As we can see, the Callback type has 3 constructors: Require for preconditions, Update for state updates, and Ensure for assertions.

Require is a predicate on the current state and input that checks if it still makes sense to run a command. This is important when shrinking. As with regular properties, if hedgehog finds a test failure in a state test it will attempt to shrink inputs and find a minimal example. In doing so, hedgehog will shrink both the values used in each input as well as the sequence of commands it runs. It follows that if the list of commands changes, then the state is likely to change. Given generators are only run once at the beginning of the test, and not before each shrink, checks performed in the generator using an old state may no longer be valid when shrinking.
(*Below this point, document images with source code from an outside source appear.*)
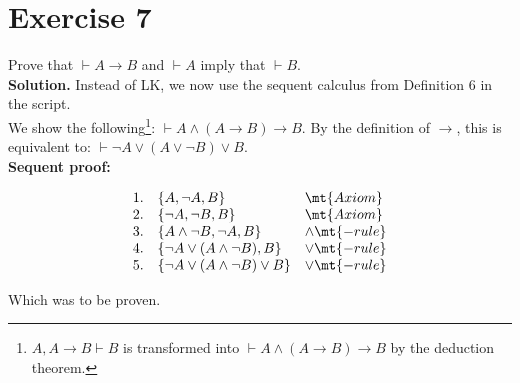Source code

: \section{Exercise 7}

Prove that $\vdash A \rightarrow B$ and $\vdash A$ imply that $\vdash B$.\\

\noindent
\textbf{Solution.} Instead of LK, we now use the sequent calculus from Definition 6 in the script.\\

\noindent
We show the following\footnote{$A, A \rightarrow B \vdash B$ is transformed into $\vdash A \wedge (A \rightarrow B) \rightarrow B$ by the deduction theorem.}: $\vdash A \wedge (A \rightarrow B) \rightarrow B$. By the definition of $\rightarrow$, this is equivalent to: $\vdash \neg A \vee (A \vee \neg B) \vee B$.\\

\noindent
\textbf{Sequent proof:}

$$
	\begin{array}{l l l}
		1. & \{A,\neg A, B\} & \mt{Axiom}\\
		2. & \{\neg A, \neg B, B\} & \mt{Axiom}\\
		3. & \{A \wedge \neg B, \neg A, B\} & \wedge\mt{-rule }\\
		4. & \{\neg A \vee (A \wedge \neg B), B\} & \vee\mt{-rule}\\
		5. & \{\neg A \vee (A \wedge \neg B) \vee B\} & \vee\mt{-rule}\\
	\end{array}
$$

Which was to be proven.


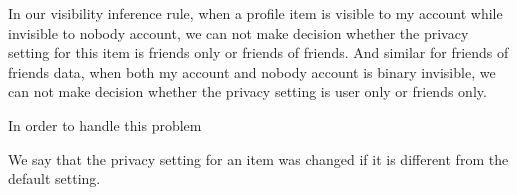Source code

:\documentclass[a4paper]{article}
\begin{document}
In our visibility inference rule, when a profile item is visible to my
account while invisible to nobody account, we can not make decision
whether the privacy setting for this item is friends only or friends
of friends. And similar for friends of friends data, when both my
account and nobody account is binary invisible, we can not make
decision whether the privacy setting is user only or friends only. 

In order to handle this problem 

We say that the privacy setting for an item was changed if it is
different from the default setting. 







\end{document}
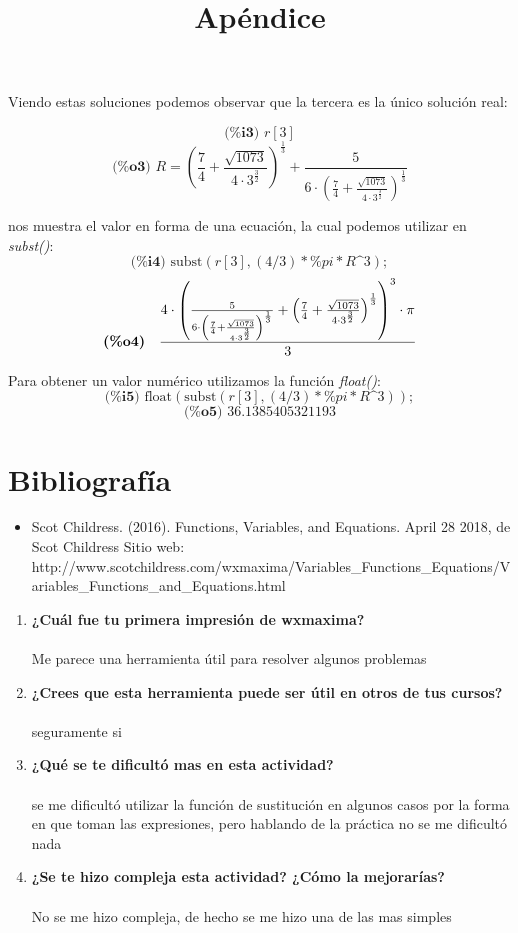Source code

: \documentclass{article}
\begin{document}
Viendo estas soluciones podemos observar que la tercera es la único solución real:

\[ \textbf{(\%i3) }r[3] \]
\[ \textbf{(\%o3) }R={{\left( \frac{7}{4}+\frac{\sqrt{1073}}{4\cdot {{3}^{\frac{3}{2}}}}\right) }^{\frac{1}{3}}}+\frac{5}{6\cdot {{\left( \frac{7}{4}+\frac{\sqrt{1073}}{4\cdot {{3}^{\frac{3}{2}}}}\right) }^{\frac{1}{3}}}} \]

nos muestra el valor en forma de una ecuación, la cual podemos utilizar en \textit{subst()}:
\[ \textbf{(\%i4) }\text{subst}(r[3],(4/3)*\%pi*R\text{\textasciicircum}3); \]
\[ \mathrm{\tt \textbf{(\%o4)} }\quad \frac{4\cdot {{\left( \frac{5}{6\cdot {{\left( \frac{7}{4}+\frac{\sqrt{1073}}{4\cdot {{3}^{\frac{3}{2}}}}\right) }^{\frac{1}{3}}}}+{{\left( \frac{7}{4}+\frac{\sqrt{1073}}{4\cdot {{3}^{\frac{3}{2}}}}\right) }^{\frac{1}{3}}}\right) }^{3}}\cdot \pi }{3} \]

Para obtener un valor numérico utilizamos la función \textit{float()}:
\[ \textbf{(\%i5) }\text{float}(\text{subst}(r[3],(4/3)*\%pi*R\text{\textasciicircum}3)); \]
\[ \textbf{(\%o5) }36.1385405321193 \]

\newpage

\section{Bibliografía}
\begin{itemize}
\item Scot Childress. (2016). Functions, Variables, and Equations. April 28 2018, de Scot Childress Sitio web: http://www.scotchildress.com/wxmaxima/Variables\_Functions\_Equations/Variables\_Functions\_and\_Equations.html
\end{itemize}

\newpage

\title{Apéndice}

\begin{enumerate}
\item \textbf{¿Cuál fue tu primera impresión de wxmaxima?} ~\\~\\
Me parece una herramienta útil para resolver algunos problemas

\item \textbf{¿Crees que esta herramienta puede ser útil en otros de tus cursos?}~\\~\\
seguramente si

\item \textbf{¿Qué se te dificultó mas en esta actividad?}~\\~\\
se me dificultó utilizar la función de sustitución en algunos casos por la forma en que toman las expresiones, pero hablando de la práctica no se me dificultó nada

\item \textbf{¿Se te hizo compleja esta actividad? ¿Cómo la mejorarías? }~\\~\\
No se me hizo compleja, de hecho se me hizo una de las mas simples

\end{enumerate}
\end{document}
This is why we must check that it’s still valid to run each command before testing a shrink. You’ll notice as we progress that there is often a close relationship between the logic in command generators and Require callbacks, and this is why.

Update is used to update the state we’re tracking in our tests. Given the old state, the input, and the output, it produces a new state.

Finally, Ensure is used to make assertions once a command has run. Given the old and new states, the input, and the output, it specifies a Test (). That is to say, it tests our expectations about how the state relates to the output from the application.

The astute reader might have noticed that the v type parameter we saw earlier in our state and input types gets fixed to Symbolic or Concrete in some of these types. For reasons that will be made clear in the next post, we still don’t need to care about this yet.

Register first Commands

We’ve got enough pieces to write our first state machine property now: we’ve defined the model state, we’ve defined our inputs, and now we can define the Commands that tell hedgehog what to do with them.

cRegisterFirst

Here’s our first Command. It tries to register the first user and expects it to succeed.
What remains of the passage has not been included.